Uiteindelijk verliest hij zijn hoeve, omdat hij die borg had gesteld voor zijn
zus die naar Congo was uitgeweken, maar daar alles kwijtspeelde en berooid naar
België moet terugkeren. Emiel wordt magazijnier, de strijd lijkt gestreden voor
hem:
’Hij had
elke dag tegen de elementen gevochten, niet tegen regen en wind en droogte en
vrieskou, daar wist hij zich naar te plooien en buigen, daar leefde hij mee,
nee, de elementen waren de nietsontziende zucht naar efficiëntie, naar
rendement waartegen hij veldslag na veldslag had verloren.’
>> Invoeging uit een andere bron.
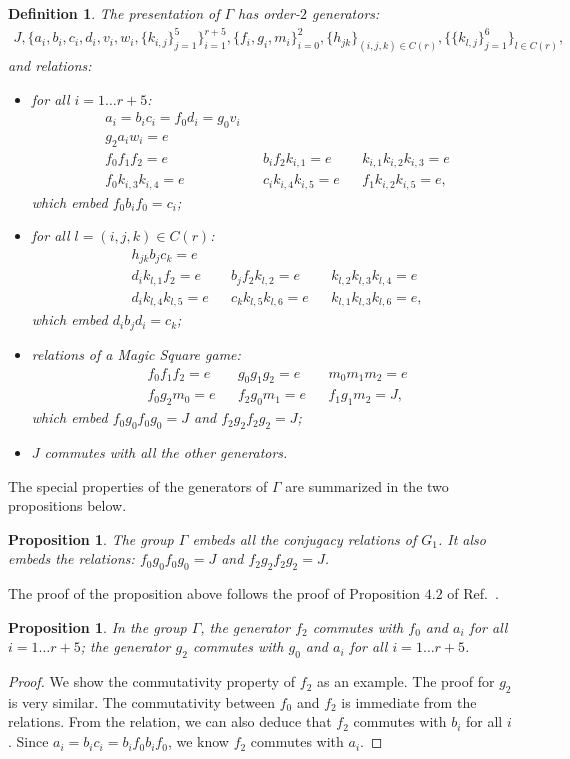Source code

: \documentclass[11pt,letterpaper]{article}
\newcommand{\1}{\mathbb{1}}
\newtheorem{proposition}[theorem]{Proposition}
\newtheorem{definition}[theorem]{Definition}
\theoremstyle{definition}
\begin{document}
\begin{definition}
\label{def:gamma}
The presentation of $\Gamma$ has order-$2$ generators:
\begin{align*}
	J, \{a_i, b_i, c_i, d_i, v_i,w_i,\{ k_{i,j} \}_{j=1}^5\}_{i=1}^{r+5}, \{f_i,g_i,m_i\}_{i=0}^2, \{h_{jk}\}_{(i,j,k) \in C(r)}, 
	\{\{ k_{l,j} \}_{j=1}^6\}_{l \in C(r)},
\end{align*}
and relations:
\begin{itemize}
\item for all $i = 1 \dots r+5$:
\begin{align*}
	&a_i = b_ic_i = f_0d_i = g_0v_i \\
	&g_2 a_i w_i = e \\
	&f_0 f_1 f_2 = e && b_i f_2 k_{i,1} = e && k_{i,1} k_{i,2} k_{i,3} = e\\
	&f_0 k_{i,3} k_{i,4} = e && c_i k_{i,4} k_{i,5} =e && f_1 k_{i,2} k_{i,5} = e,
\end{align*}
which embed $f_0 b_i f_0 = c_i$;
\item for all $ l = (i,j,k) \in C(r)$:
\begin{align*}
	&h_{jk}b_j c_k = e\\
	&d_i k_{l,1} f_2 = e && b_j f_2 k_{l,2} = e && k_{l,2} k_{l,3} k_{l,4} = e\\
	&d_i k_{l,4} k_{l,5} = e && c_k k_{l,5} k_{l,6} =e && k_{l,1} k_{l,3} k_{l,6} = e,
\end{align*}
which embed $d_i b_j d_i = c_k$;
\item relations of a Magic Square game:
\begin{align*}
	&f_0 f_1 f_2 = e && g_0 g_1 g_2 = e &&m_0 m_1 m_2 = e \\
	&f_0 g_2 m_0 = e && f_2 g_0 m_1 = e && f_1 g_1 m_2 = J,
\end{align*}
which embed $f_0 g_0 f_0 g_0 = J$ and $f_2 g_2 f_2 g_2 = J$;
\item $J$ commutes with all the other generators.
\end{itemize}
\end{definition}
The special properties of the generators of $\Gamma$ are summarized in the two propositions below.
\begin{proposition}
	The group $\Gamma$ embeds all the conjugacy relations of $G_1$.
	It also embeds the relations: $f_0 g_0 f_0 g_0 = J$ and $f_2 g_2 f_2 g_2 = J$.
\end{proposition}
The proof of the proposition above follows the proof of Proposition $4.2$ of Ref.~\cite{slofstra2017}.
\begin{proposition}
	In the group $\Gamma$, the generator $f_2$ commutes with $f_0$ and $a_i$ for all $i = 1 \dots r+5$;
	the generator $g_2$ commutes with $g_0$ and $a_i$ for all $i = 1 \dots r+5$.
\end{proposition}
\begin{proof}
	We show the commutativity property of $f_2$ as an example. The proof for $g_2$ is very similar.
	The commutativity between $f_0$ and $f_2$ is immediate from the relations.
	From the relation, we can also deduce that $f_2$ commutes with $b_i$ for all $i$.
	Since $a_i =b_ic_i = b_i f_0 b_i f_0$, we know $f_2$ commutes with $a_i$.
\end{proof}
\end{document}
Peeters slaagt er wonderwel de
empathie van waaruit het levensrelaas van Emiel wordt verteld, tastbaar ter
maken voor de lezer.
Overkoepelend leidmotief in de drie delen is de muziek. Aan elk fragment
gaat een excerpt vooraf uit een song die voor de tijd die beschreven wordt, als
exemplarisch geldt. Voor Emiel is dat de jazz, voor Hannelore en Matteo is het
de beat en discosound. Hannelore ontvlucht het huis, komt in Londen terecht en zal
zich gaandeweg – zie de parallellie met het leven van haar vader – meer en meer
‘eenzaam in een verschroeide wereld’ gaan voelen. Uiteindelijk zal ze na de
bankencrisis met het faillissement van de Lehmann-brothers, berooid terugkeren
naar Brussel.
Zo
wordt de overgang gemaakt naar kleinzoon Matteo, die het tot jurist schopt,
maar in zijn relatie al even weinig hoopvols te bieden heeft. In een in wezen
weinigzeggende uitweiding heeft Peeters het over zijn vriendin Myrthe, met wie
hij een soort knipperlichtverhouding heeft die, als het op intimiteit aankomt,
niet verder reikt dan het punt waarop hij haar, als ze een diarree-aanval heeft
gehad, kan en mag schoonvegen. Opvallend ook hoe Peeters hier in de figuur van
Myrthe de opkomst van het extreemrechtse ideeëngoed te berde brengt. Maar al
bij al lijkt het de auteurs minder goed af te gaan in de beschrijving van ‘de
tijden’ van Hannelore en Matteo. Een zekere verkramping staat de
geloofwaardigheid in de weg.
Het kan dan ook geen toeval zijn dat proloog en epiloog
teruggrijpen naar het personage van Emiel. Hij is het die het sterkst naar
voren treedt binnen het geheel. En hij is die maakt dat De tijden dan
toch weet te boeien.
Elvis Peeters: De tijden, Manteau, Antwerpen 2023, 223 p. ISBN 9789022340387.